As summer dissipates into fall, our televisions will soon fill up with crime scene romance, wise-cracking nerds, vapid hunks in need of a hug and Season 54 of The Voice. We’ll be saturated with football from Thursday to Monday, suffer through another Kevin James laugh-track hideosity and witness so many election ads that we’ll beg for bleach and rat poison smoothies to end the misery. But do not go gentle into that dark fall TV season – there is still time to enjoy what the summer has to offer. Skip the sunshine and embrace two new shows that are sure to help your summer end on a high note.

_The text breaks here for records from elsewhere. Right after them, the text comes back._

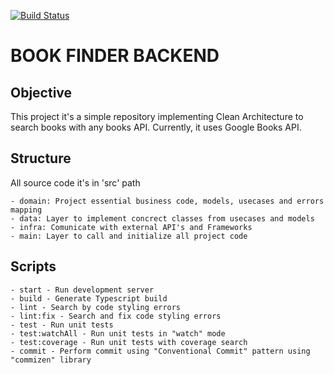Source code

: [![Build Status](https://app.travis-ci.com/MiqueiasGFernandes/book-finder-backend.svg?branch=master)](https://app.travis-ci.com/MiqueiasGFernandes/book-finder-backend)
# BOOK FINDER BACKEND

## Objective

This project it's a simple repository implementing Clean Architecture to search books with any books API. Currently, it uses Google Books API.

## Structure
All source code it's in 'src' path

```
- domain: Project essential business code, models, usecases and errors mapping
- data: Layer to implement concrect classes from usecases and models
- infra: Comunicate with external API's and Frameworks
- main: Layer to call and initialize all project code
```

## Scripts

```
- start - Run development server
- build - Generate Typescript build
- lint - Search by code styling errors
- lint:fix - Search and fix code styling errors
- test - Run unit tests
- test:watchAll - Run unit tests in "watch" mode
- test:coverage - Run unit tests with coverage search
- commit - Perform commit using "Conventional Commit" pattern using "commizen" library
```


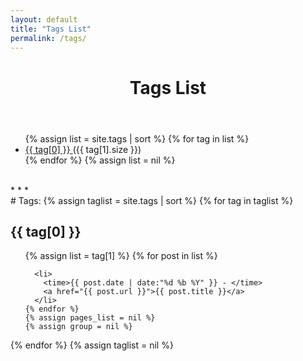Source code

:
 ```yaml
---
layout: default
title: "Tags List"
permalink: /tags/
---
```


<header>
    <h1>Tags List</h1>
</header>

<ul>
  {% assign list = site.tags | sort %}
    {% for tag in list %}
      <li>
        <a href="#{{ tag[0] | replace: " " , "-" | downcase }}">
          {{ tag[0] }}
        </a>
        <span>({{ tag[1].size }})</span>
      </li>
    {% endfor %}
  {% assign list = nil %}
</ul>
<br>
* * *
<br>
# Tags:
{% assign taglist = site.tags | sort %}
{% for tag in taglist %}
  <h2 id="{{ tag[0] | replace: " " , "-" | downcase }}">{{ tag[0] }}</h2>
  <ul>
    {% assign list = tag[1] %}  
    {% for post in list %}

      <li>
        <time>{{ post.date | date:"%d %b %Y" }} - </time>
        <a href="{{ post.url }}">{{ post.title }}</a>
      </li>
    {% endfor %}
    {% assign pages_list = nil %}
    {% assign group = nil %}
  </ul>
{% endfor %}
{% assign taglist = nil %}
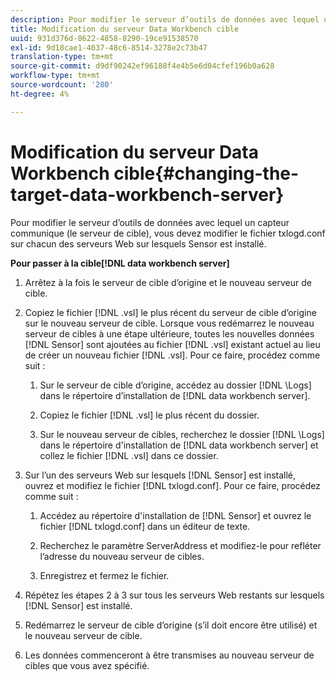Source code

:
 ```yaml
---
description: Pour modifier le serveur d’outils de données avec lequel un capteur communique (le serveur de cible), vous devez modifier le fichier txlogd.conf sur chacun des serveurs Web sur lesquels Sensor est installé.
title: Modification du serveur Data Workbench cible
uuid: 931d376d-8622-4858-8290-19ce91538570
exl-id: 9d18cae1-4037-48c6-8514-3278e2c73b47
translation-type: tm+mt
source-git-commit: d9df90242ef96188f4e4b5e6d04cfef196b0a628
workflow-type: tm+mt
source-wordcount: '280'
ht-degree: 4%

---
```


# Modification du serveur Data Workbench cible{#changing-the-target-data-workbench-server}

Pour modifier le serveur d’outils de données avec lequel un capteur communique (le serveur de cible), vous devez modifier le fichier txlogd.conf sur chacun des serveurs Web sur lesquels Sensor est installé.

**Pour passer à la cible[!DNL data workbench server]**

1. Arrêtez à la fois le serveur de cible d’origine et le nouveau serveur de cible.
1. Copiez le fichier [!DNL .vsl] le plus récent du serveur de cible d’origine sur le nouveau serveur de cible. Lorsque vous redémarrez le nouveau serveur de cibles à une étape ultérieure, toutes les nouvelles données [!DNL Sensor] sont ajoutées au fichier [!DNL .vsl] existant actuel au lieu de créer un nouveau fichier [!DNL .vsl]. Pour ce faire, procédez comme suit :

   1. Sur le serveur de cible d’origine, accédez au dossier [!DNL \Logs] dans le répertoire d’installation de [!DNL data workbench server].

   1. Copiez le fichier [!DNL .vsl] le plus récent du dossier.
   1. Sur le nouveau serveur de cibles, recherchez le dossier [!DNL \Logs] dans le répertoire d&#39;installation de [!DNL data workbench server] et collez le fichier [!DNL .vsl] dans ce dossier.

1. Sur l’un des serveurs Web sur lesquels [!DNL Sensor] est installé, ouvrez et modifiez le fichier [!DNL txlogd.conf]. Pour ce faire, procédez comme suit :

   1. Accédez au répertoire d&#39;installation de [!DNL Sensor] et ouvrez le fichier [!DNL txlogd.conf] dans un éditeur de texte.

   1. Recherchez le paramètre ServerAddress et modifiez-le pour refléter l’adresse du nouveau serveur de cibles.
   1. Enregistrez et fermez le fichier.

1. Répétez les étapes 2 à 3 sur tous les serveurs Web restants sur lesquels [!DNL Sensor] est installé.
1. Redémarrez le serveur de cible d’origine (s’il doit encore être utilisé) et le nouveau serveur de cible.
1. Les données commenceront à être transmises au nouveau serveur de cibles que vous avez spécifié.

Stranger Things is an eight-episode masterpiece of ‘80’s outfits and haircuts, a thoroughly entertaining series about a missing boy, a little girl with special powers, alternate dimensions and Winona Ryder in various states of panic, agony and terror. Matthew Modine, he of such ‘80s classics as Vision Quest, Full Metal Jacket and Married to the Mob, plays a government scientist trying to keep his secrets intact before a group of meddling kids ruins everything.
Created, written and directed by the Duffer Brothers, watching Stranger Things is like slipping back into your parents’ basement in 1987 and getting that bag of new Cool Ranch Doritos scared right out of you. From the theme music and opening graphics to the spot-on banter between the Dungeons and Dragons-playing kids to the ominous phone calls (from inside the house!), Stranger Things mixes a little Stephen King horror with ET-like wonder, then adds a dollop of afterschool special where the cool kids always ruin everything. The end result is memorable television.
Winona Ryder is riveting as a distraught mom searching for her missing son, and the little girl at the heart of the story, Eleven, played by Millie Bobby Brown, evokes so much emotion by saying very little that you can’t help root for her escape. By the time the last episode ended, I wanted another season to start immediately. So as you reach for the remote to tune into that first episode of CSI Schenectady, pause and redirect yourself towards Netflix. Stranger Things is there, waiting for you.
While Stranger Things should be watched with the whole family, the latest HBO hit series – Vice Principals – should not be viewed with spouses, partners, children, dogs, lizards, parrots, cats, siblings or other familial relations. It should be watched alone with a cold beer in the dark with the door closed. It’s that good. Rarely has a show used vulgarities in such a creative, rapid-fire manner – listening to the two vice principals jaw at each other is like grabbing a front row seat at the Gutter Poetry Slam Olympics – never have adjectives been delivered with such debased grace.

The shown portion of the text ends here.